I couldn’t reach the Empress without leaving it. Not an option.

A shadow passed by my window, the Archangel flying by on his watch. He and Fauna split those duties.

After losing the Magician, she was proving to be less of an asset than ever. Though she’d sent creatures to scout for the Empress, her usual drive had disappeared.

She’d moved into the menagerie, sleeping continually, seeming dazed whenever awake. And she kept close her wolves, as if she’d sensed a threat from me.

She should. I raised my sword to eye the edge. Along with my new mental clarity, my murderous impulses grew stronger every day. I was returning to the Grim Reaper of old—

My phone rang. I stared at it on my desk.
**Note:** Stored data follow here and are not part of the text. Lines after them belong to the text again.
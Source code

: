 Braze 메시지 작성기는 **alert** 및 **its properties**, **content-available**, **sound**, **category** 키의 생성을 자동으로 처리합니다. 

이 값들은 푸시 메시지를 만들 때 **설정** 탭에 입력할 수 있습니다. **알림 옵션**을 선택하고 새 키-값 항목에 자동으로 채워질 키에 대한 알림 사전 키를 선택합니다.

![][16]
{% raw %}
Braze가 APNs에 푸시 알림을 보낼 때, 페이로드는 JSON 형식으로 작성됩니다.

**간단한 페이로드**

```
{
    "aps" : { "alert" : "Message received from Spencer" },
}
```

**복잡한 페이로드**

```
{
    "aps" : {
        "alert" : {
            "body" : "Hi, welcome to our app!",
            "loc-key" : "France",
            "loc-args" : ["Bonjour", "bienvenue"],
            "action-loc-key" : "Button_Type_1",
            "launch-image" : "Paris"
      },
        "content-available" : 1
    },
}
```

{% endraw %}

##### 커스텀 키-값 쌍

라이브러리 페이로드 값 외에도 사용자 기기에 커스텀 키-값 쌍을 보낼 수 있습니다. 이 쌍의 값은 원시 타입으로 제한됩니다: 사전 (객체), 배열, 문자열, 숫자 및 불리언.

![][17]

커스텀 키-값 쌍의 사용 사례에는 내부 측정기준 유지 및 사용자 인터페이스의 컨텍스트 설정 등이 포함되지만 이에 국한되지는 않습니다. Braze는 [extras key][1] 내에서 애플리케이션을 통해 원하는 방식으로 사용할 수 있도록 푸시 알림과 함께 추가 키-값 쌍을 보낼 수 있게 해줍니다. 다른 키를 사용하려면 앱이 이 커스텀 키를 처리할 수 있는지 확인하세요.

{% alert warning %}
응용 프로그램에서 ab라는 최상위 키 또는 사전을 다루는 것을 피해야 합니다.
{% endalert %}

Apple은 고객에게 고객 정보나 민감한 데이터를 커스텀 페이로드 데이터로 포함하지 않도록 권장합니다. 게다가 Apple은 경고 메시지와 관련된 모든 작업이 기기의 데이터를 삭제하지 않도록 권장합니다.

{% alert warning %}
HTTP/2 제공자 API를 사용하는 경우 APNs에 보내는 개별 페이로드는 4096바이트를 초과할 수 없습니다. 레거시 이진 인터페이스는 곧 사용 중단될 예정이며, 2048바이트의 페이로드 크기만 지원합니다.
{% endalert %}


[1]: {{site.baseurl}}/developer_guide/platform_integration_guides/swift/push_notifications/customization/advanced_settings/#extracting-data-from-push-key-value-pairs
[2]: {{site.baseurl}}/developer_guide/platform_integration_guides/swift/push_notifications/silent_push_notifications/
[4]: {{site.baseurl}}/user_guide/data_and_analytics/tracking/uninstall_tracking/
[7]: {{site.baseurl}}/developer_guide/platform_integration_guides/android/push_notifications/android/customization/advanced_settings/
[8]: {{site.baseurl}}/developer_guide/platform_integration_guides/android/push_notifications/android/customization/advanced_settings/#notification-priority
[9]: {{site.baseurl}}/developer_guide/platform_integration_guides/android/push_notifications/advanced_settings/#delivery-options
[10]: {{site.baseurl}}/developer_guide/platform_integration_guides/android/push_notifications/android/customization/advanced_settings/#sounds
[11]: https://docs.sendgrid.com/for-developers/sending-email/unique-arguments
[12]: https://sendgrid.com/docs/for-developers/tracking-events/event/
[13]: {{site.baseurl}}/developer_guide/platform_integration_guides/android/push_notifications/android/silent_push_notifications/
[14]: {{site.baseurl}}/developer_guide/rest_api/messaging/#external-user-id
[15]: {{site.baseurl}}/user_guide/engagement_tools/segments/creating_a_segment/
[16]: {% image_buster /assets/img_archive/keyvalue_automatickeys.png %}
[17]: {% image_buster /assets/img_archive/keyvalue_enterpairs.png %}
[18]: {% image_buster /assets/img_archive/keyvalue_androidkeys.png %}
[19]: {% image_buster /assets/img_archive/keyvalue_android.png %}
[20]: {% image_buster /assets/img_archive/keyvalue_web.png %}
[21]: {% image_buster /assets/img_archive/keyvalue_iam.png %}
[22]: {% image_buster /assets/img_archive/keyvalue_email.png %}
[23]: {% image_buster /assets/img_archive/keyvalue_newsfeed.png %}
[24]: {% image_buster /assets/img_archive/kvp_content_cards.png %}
Her. I knew it was the Empress calling from Kentarch’s phone. My chest constricted, every inch of my skin feeling feverish. I set aside my sword and whetstone to reach for the phone. Paul entered just as I answered, “Empress.”

“Aric.”

She was the only person who’d called me by my given name in more than two millennia. One soft word from her had sent chills racing over me.

I’d gotten used to touch. I’d gotten used to bedding her. To loving her. What if, by some miracle, she could have been true?

Paul studied my expression. Though I masked my reaction to her, he noticed, was clearly disappointed.

Would I spit in the face of his enlightenment? How could her effect on me still linger? “Why have you called?”

“I miss my husband.”

My gods. “I miss . . . the idea of you.” I’d caught myself debating whether I could ignore everything she’d done to me and take her back to my bed. Such is her power.

No. Never. Eventually she would try to poison me. That was her MO. “But I always knew you would turn on me.”

“I haven’t. You’re being influenced by Paul.”

“He’s shown me the truth. Because of him, I escaped the Magician’s fate.”

“Paul killed Finn—not me!” Then she seemed to make an effort to control her emotions. “He ended the life of my friend, a sweet teenager who respected and looked up to you.”

“Ah, my beautiful poisoness, you dispatched the Magician—just as you usually do.”

“Then how did an inactivated card like Paul get activated? Why does he wear Finn’s icon? Check his hand.”

“He wagered you would bring that up again as ‘proof.’”

With a grin, Paul displayed the Magician’s mark to me—an ouroboros symbol. The snake eating its own tail symbolized the eternal power of transformation.

“Then how do you explain it, Aric?”

“By the time Paul returned to the castle, your poison had ravaged the Magician’s organs and mind, but his body still clung to life. Paul delivered a tonic to put the boy out of his misery.”

“You did CPR on Finn. You can sense death, and you told us he was dead. So if I’m guilty, I should have gotten the icon.”

“I was mistaken. The Magician still lived. The boy’s own powers must have altered my perception.”